Dataset entries

• • • •

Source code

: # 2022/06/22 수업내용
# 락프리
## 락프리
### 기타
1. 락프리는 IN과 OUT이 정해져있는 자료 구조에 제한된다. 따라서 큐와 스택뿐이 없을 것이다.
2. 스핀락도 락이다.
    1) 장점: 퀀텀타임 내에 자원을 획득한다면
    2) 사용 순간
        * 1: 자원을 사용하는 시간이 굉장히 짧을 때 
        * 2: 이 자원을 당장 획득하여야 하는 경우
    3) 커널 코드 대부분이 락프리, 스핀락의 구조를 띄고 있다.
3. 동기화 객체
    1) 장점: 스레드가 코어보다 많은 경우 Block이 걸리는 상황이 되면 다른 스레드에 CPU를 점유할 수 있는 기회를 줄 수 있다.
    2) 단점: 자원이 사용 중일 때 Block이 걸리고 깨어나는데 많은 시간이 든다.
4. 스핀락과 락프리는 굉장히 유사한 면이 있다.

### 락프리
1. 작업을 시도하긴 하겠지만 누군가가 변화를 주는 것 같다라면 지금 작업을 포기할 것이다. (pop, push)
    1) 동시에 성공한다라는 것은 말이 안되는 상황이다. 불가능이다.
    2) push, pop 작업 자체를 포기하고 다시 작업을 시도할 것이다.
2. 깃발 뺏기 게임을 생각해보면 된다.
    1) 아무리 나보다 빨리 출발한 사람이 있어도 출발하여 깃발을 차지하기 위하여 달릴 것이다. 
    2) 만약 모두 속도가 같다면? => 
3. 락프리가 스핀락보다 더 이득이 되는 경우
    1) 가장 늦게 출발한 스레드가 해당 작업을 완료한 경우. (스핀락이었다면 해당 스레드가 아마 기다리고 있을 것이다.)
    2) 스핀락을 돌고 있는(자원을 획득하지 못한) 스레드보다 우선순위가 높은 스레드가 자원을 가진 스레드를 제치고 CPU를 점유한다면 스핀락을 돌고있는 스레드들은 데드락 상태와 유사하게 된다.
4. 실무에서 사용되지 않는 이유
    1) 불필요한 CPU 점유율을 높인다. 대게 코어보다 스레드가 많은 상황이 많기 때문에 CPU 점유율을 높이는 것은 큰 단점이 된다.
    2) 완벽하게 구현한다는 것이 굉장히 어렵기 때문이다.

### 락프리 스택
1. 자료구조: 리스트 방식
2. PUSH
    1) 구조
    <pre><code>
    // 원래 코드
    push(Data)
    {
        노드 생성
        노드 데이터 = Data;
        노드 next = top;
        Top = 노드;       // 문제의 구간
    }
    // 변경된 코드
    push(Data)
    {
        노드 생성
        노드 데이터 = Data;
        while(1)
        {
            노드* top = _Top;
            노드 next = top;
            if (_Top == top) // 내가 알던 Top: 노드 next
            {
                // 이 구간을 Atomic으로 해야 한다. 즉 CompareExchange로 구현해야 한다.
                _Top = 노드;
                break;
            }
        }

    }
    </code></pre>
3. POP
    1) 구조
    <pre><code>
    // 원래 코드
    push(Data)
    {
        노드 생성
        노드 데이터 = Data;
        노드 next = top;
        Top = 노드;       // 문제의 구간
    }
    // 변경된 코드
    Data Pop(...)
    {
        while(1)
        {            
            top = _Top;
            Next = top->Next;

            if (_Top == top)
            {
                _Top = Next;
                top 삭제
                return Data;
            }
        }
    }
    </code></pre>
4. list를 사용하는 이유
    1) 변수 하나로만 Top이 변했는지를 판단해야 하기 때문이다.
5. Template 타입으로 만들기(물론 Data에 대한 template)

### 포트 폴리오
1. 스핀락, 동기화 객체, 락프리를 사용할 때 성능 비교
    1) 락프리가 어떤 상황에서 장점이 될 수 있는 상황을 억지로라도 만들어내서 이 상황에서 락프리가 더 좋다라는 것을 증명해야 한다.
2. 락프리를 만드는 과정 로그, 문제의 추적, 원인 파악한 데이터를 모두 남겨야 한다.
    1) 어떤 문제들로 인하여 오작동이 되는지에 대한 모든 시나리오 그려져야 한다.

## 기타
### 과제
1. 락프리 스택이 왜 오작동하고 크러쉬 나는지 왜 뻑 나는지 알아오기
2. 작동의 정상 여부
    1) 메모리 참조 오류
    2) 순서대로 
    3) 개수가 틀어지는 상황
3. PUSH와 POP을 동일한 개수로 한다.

• • • •

Aim of the exercise =>
Print the records above exactly. Omit nothing.

Task answer =>
Source code

: # 2022/06/22 수업내용
# 락프리
## 락프리
### 기타
1. 락프리는 IN과 OUT이 정해져있는 자료 구조에 제한된다. 따라서 큐와 스택뿐이 없을 것이다.
2. 스핀락도 락이다.
    1) 장점: 퀀텀타임 내에 자원을 획득한다면
    2) 사용 순간
        * 1: 자원을 사용하는 시간이 굉장히 짧을 때 
        * 2: 이 자원을 당장 획득하여야 하는 경우
    3) 커널 코드 대부분이 락프리, 스핀락의 구조를 띄고 있다.
3. 동기화 객체
    1) 장점: 스레드가 코어보다 많은 경우 Block이 걸리는 상황이 되면 다른 스레드에 CPU를 점유할 수 있는 기회를 줄 수 있다.
    2) 단점: 자원이 사용 중일 때 Block이 걸리고 깨어나는데 많은 시간이 든다.
4. 스핀락과 락프리는 굉장히 유사한 면이 있다.

### 락프리
1. 작업을 시도하긴 하겠지만 누군가가 변화를 주는 것 같다라면 지금 작업을 포기할 것이다. (pop, push)
    1) 동시에 성공한다라는 것은 말이 안되는 상황이다. 불가능이다.
    2) push, pop 작업 자체를 포기하고 다시 작업을 시도할 것이다.
2. 깃발 뺏기 게임을 생각해보면 된다.
    1) 아무리 나보다 빨리 출발한 사람이 있어도 출발하여 깃발을 차지하기 위하여 달릴 것이다. 
    2) 만약 모두 속도가 같다면? => 
3. 락프리가 스핀락보다 더 이득이 되는 경우
    1) 가장 늦게 출발한 스레드가 해당 작업을 완료한 경우. (스핀락이었다면 해당 스레드가 아마 기다리고 있을 것이다.)
    2) 스핀락을 돌고 있는(자원을 획득하지 못한) 스레드보다 우선순위가 높은 스레드가 자원을 가진 스레드를 제치고 CPU를 점유한다면 스핀락을 돌고있는 스레드들은 데드락 상태와 유사하게 된다.
4. 실무에서 사용되지 않는 이유
    1) 불필요한 CPU 점유율을 높인다. 대게 코어보다 스레드가 많은 상황이 많기 때문에 CPU 점유율을 높이는 것은 큰 단점이 된다.
    2) 완벽하게 구현한다는 것이 굉장히 어렵기 때문이다.

### 락프리 스택
1. 자료구조: 리스트 방식
2. PUSH
    1) 구조
    <pre><code>
    // 원래 코드
    push(Data)
    {
        노드 생성
        노드 데이터 = Data;
        노드 next = top;
        Top = 노드;       // 문제의 구간
    }
    // 변경된 코드
    push(Data)
    {
        노드 생성
        노드 데이터 = Data;
        while(1)
        {
            노드* top = _Top;
            노드 next = top;
            if (_Top == top) // 내가 알던 Top: 노드 next
            {
                // 이 구간을 Atomic으로 해야 한다. 즉 CompareExchange로 구현해야 한다.
                _Top = 노드;
                break;
            }
        }

    }
    </code></pre>
3. POP
    1) 구조
    <pre><code>
    // 원래 코드
    push(Data)
    {
        노드 생성
        노드 데이터 = Data;
        노드 next = top;
        Top = 노드;       // 문제의 구간
    }
    // 변경된 코드
    Data Pop(...)
    {
        while(1)
        {            
            top = _Top;
            Next = top->Next;

            if (_Top == top)
            {
                _Top = Next;
                top 삭제
                return Data;
            }
        }
    }
    </code></pre>
4. list를 사용하는 이유
    1) 변수 하나로만 Top이 변했는지를 판단해야 하기 때문이다.
5. Template 타입으로 만들기(물론 Data에 대한 template)

### 포트 폴리오
1. 스핀락, 동기화 객체, 락프리를 사용할 때 성능 비교
    1) 락프리가 어떤 상황에서 장점이 될 수 있는 상황을 억지로라도 만들어내서 이 상황에서 락프리가 더 좋다라는 것을 증명해야 한다.
2. 락프리를 만드는 과정 로그, 문제의 추적, 원인 파악한 데이터를 모두 남겨야 한다.
    1) 어떤 문제들로 인하여 오작동이 되는지에 대한 모든 시나리오 그려져야 한다.

## 기타
### 과제
1. 락프리 스택이 왜 오작동하고 크러쉬 나는지 왜 뻑 나는지 알아오기
2. 작동의 정상 여부
    1) 메모리 참조 오류
    2) 순서대로 
    3) 개수가 틀어지는 상황
3. PUSH와 POP을 동일한 개수로 한다.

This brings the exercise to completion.